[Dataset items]
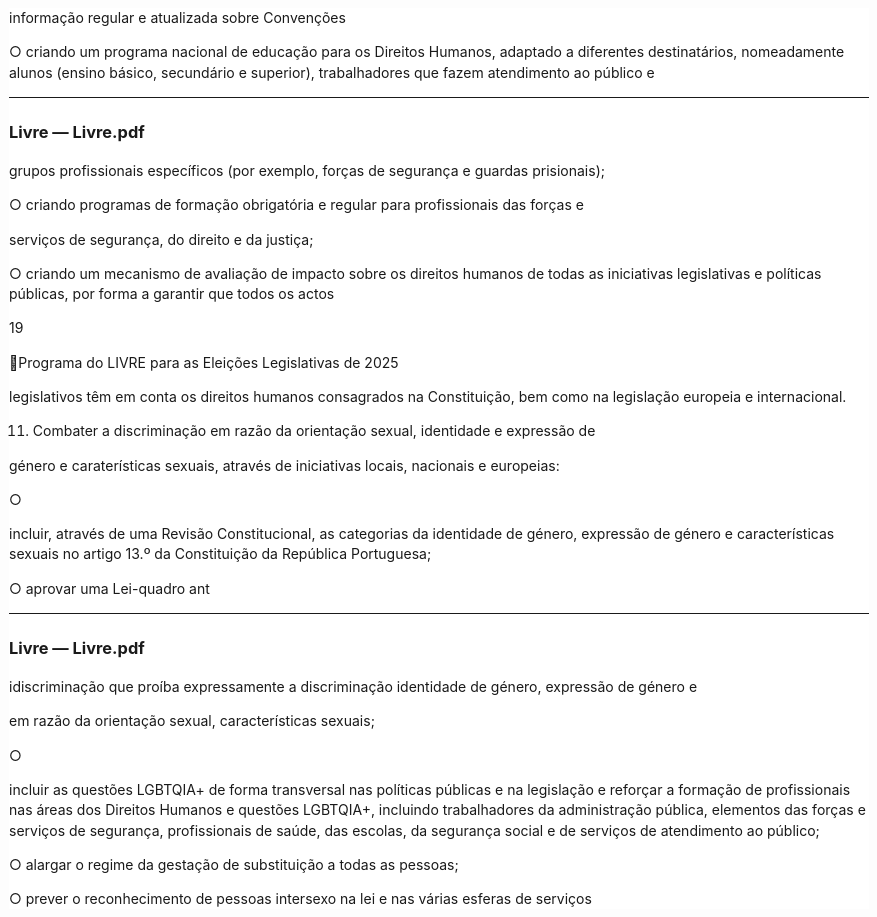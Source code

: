 informação regular e atualizada sobre Convenções 

○ criando um programa nacional de educação para os Direitos Humanos, adaptado a 
diferentes destinatários, nomeadamente alunos (ensino básico, secundário e superior), 
trabalhadores que fazem atendimento ao público e

---

### Livre — Livre.pdf

grupos profissionais específicos (por 
exemplo, forças de segurança e guardas prisionais); 

○ criando programas de formação obrigatória e regular para profissionais das forças e 

serviços de segurança, do direito e da justiça; 

○ criando um mecanismo de avaliação de impacto sobre os direitos humanos de todas as 
iniciativas legislativas e políticas públicas, por forma a garantir que todos os actos 

19 

Programa do LIVRE para as Eleições Legislativas de 2025 

legislativos têm em conta os direitos humanos consagrados na Constituição, bem como 
na legislação europeia e internacional. 

11. Combater a discriminação em razão da orientação sexual, identidade e expressão de 

género e caraterísticas sexuais, através de iniciativas locais, nacionais e europeias: 

○ 

incluir, através de uma Revisão Constitucional, as categorias da identidade de género, 
expressão de género e características sexuais no artigo 13.º da Constituição da República 
Portuguesa; 

○ aprovar uma Lei-quadro ant

---

### Livre — Livre.pdf

idiscriminação que proíba expressamente a discriminação 
identidade de género, expressão de género e 

em razão da orientação sexual, 
características sexuais; 

○ 

incluir as questões LGBTQIA+ de forma transversal nas políticas públicas e na legislação e 
reforçar a formação de profissionais nas áreas dos Direitos Humanos e questões 
LGBTQIA+, incluindo trabalhadores da administração pública, elementos das forças e 
serviços de segurança, profissionais de saúde, das escolas, da segurança social e de 
serviços de atendimento ao público; 

○ alargar o regime da gestação de substituição a todas as pessoas; 

○ prever o reconhecimento de pessoas intersexo na lei e nas várias esferas de serviços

• Directions for this task: Output the line containing "exemplo, forças de" together with all later lines of the entries, exactly as written, through the final line.

• Your response:
exemplo, forças de segurança e guardas prisionais); 

○ criando programas de formação obrigatória e regular para profissionais das forças e 

serviços de segurança, do direito e da justiça; 

○ criando um mecanismo de avaliação de impacto sobre os direitos humanos de todas as 
iniciativas legislativas e políticas públicas, por forma a garantir que todos os actos 

19 

Programa do LIVRE para as Eleições Legislativas de 2025 

legislativos têm em conta os direitos humanos consagrados na Constituição, bem como 
na legislação europeia e internacional. 

11. Combater a discriminação em razão da orientação sexual, identidade e expressão de 

género e caraterísticas sexuais, através de iniciativas locais, nacionais e europeias: 

○ 

incluir, através de uma Revisão Constitucional, as categorias da identidade de género, 
expressão de género e características sexuais no artigo 13.º da Constituição da República 
Portuguesa; 

○ aprovar uma Lei-quadro ant

---

### Livre — Livre.pdf

idiscriminação que proíba expressamente a discriminação 
identidade de género, expressão de género e 

em razão da orientação sexual, 
características sexuais; 

○ 

incluir as questões LGBTQIA+ de forma transversal nas políticas públicas e na legislação e 
reforçar a formação de profissionais nas áreas dos Direitos Humanos e questões 
LGBTQIA+, incluindo trabalhadores da administração pública, elementos das forças e 
serviços de segurança, profissionais de saúde, das escolas, da segurança social e de 
serviços de atendimento ao público; 

○ alargar o regime da gestação de substituição a todas as pessoas; 

○ prever o reconhecimento de pessoas intersexo na lei e nas várias esferas de serviços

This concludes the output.